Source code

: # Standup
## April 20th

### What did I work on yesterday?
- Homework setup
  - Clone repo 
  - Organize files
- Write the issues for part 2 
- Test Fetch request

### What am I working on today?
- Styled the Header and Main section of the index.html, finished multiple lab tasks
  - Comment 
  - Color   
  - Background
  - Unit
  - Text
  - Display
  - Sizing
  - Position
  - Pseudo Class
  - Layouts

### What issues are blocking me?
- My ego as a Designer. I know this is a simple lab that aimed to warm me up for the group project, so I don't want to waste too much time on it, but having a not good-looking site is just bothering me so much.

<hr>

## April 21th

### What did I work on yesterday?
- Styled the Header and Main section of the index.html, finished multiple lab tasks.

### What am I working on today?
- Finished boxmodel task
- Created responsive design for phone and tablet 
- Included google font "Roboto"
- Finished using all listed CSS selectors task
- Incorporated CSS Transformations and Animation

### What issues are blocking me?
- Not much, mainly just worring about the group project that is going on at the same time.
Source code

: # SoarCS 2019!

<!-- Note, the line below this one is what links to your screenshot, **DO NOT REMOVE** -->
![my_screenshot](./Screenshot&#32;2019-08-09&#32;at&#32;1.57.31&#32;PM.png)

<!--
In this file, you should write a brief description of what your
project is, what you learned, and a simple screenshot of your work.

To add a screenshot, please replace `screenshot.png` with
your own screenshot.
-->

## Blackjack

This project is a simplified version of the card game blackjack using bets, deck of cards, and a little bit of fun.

WHAT YOU SHOULD DO >> Where a line in the records above includes the string "tasks", show it.

ANSWER SPACE >>
- Styled the Header and Main section of the index.html, finished multiple lab tasks
- Styled the Header and Main section of the index.html, finished multiple lab tasks.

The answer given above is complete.